EXERCISE INSTRUCTIONS> Reproduce the records below; each should match the original exactly.

Plain-text document sources
=== Section Start ===
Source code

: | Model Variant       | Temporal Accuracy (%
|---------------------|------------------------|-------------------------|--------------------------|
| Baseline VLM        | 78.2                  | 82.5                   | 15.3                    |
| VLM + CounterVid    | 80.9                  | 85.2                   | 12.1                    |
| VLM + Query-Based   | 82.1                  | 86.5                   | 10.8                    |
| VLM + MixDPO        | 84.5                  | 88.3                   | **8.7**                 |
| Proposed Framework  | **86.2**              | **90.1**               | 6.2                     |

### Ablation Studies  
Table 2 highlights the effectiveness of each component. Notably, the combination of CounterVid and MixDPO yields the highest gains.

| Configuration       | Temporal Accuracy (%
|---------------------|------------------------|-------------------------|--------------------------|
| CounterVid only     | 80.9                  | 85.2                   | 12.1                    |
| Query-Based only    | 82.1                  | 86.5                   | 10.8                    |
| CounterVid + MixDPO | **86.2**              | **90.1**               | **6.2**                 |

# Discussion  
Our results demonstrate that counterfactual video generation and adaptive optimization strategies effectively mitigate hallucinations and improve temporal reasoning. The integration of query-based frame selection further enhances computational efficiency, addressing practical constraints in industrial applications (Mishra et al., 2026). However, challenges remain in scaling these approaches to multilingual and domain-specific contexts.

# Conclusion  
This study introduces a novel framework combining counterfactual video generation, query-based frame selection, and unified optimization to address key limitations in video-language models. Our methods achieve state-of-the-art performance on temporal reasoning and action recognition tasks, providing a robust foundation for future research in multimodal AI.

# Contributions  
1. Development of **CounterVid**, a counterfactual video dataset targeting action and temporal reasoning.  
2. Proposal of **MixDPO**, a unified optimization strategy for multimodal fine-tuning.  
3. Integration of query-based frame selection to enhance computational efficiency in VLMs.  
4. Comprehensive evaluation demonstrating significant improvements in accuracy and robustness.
=== Section End ===
EXPECTED ANSWER>
Source code

: | Model Variant       | Temporal Accuracy (%
|---------------------|------------------------|-------------------------|--------------------------|
| Baseline VLM        | 78.2                  | 82.5                   | 15.3                    |
| VLM + CounterVid    | 80.9                  | 85.2                   | 12.1                    |
| VLM + Query-Based   | 82.1                  | 86.5                   | 10.8                    |
| VLM + MixDPO        | 84.5                  | 88.3                   | **8.7**                 |
| Proposed Framework  | **86.2**              | **90.1**               | 6.2                     |

### Ablation Studies  
Table 2 highlights the effectiveness of each component. Notably, the combination of CounterVid and MixDPO yields the highest gains.

| Configuration       | Temporal Accuracy (%
|---------------------|------------------------|-------------------------|--------------------------|
| CounterVid only     | 80.9                  | 85.2                   | 12.1                    |
| Query-Based only    | 82.1                  | 86.5                   | 10.8                    |
| CounterVid + MixDPO | **86.2**              | **90.1**               | **6.2**                 |

# Discussion  
Our results demonstrate that counterfactual video generation and adaptive optimization strategies effectively mitigate hallucinations and improve temporal reasoning. The integration of query-based frame selection further enhances computational efficiency, addressing practical constraints in industrial applications (Mishra et al., 2026). However, challenges remain in scaling these approaches to multilingual and domain-specific contexts.

# Conclusion  
This study introduces a novel framework combining counterfactual video generation, query-based frame selection, and unified optimization to address key limitations in video-language models. Our methods achieve state-of-the-art performance on temporal reasoning and action recognition tasks, providing a robust foundation for future research in multimodal AI.

# Contributions  
1. Development of **CounterVid**, a counterfactual video dataset targeting action and temporal reasoning.  
2. Proposal of **MixDPO**, a unified optimization strategy for multimodal fine-tuning.  
3. Integration of query-based frame selection to enhance computational efficiency in VLMs.  
4. Comprehensive evaluation demonstrating significant improvements in accuracy and robustness.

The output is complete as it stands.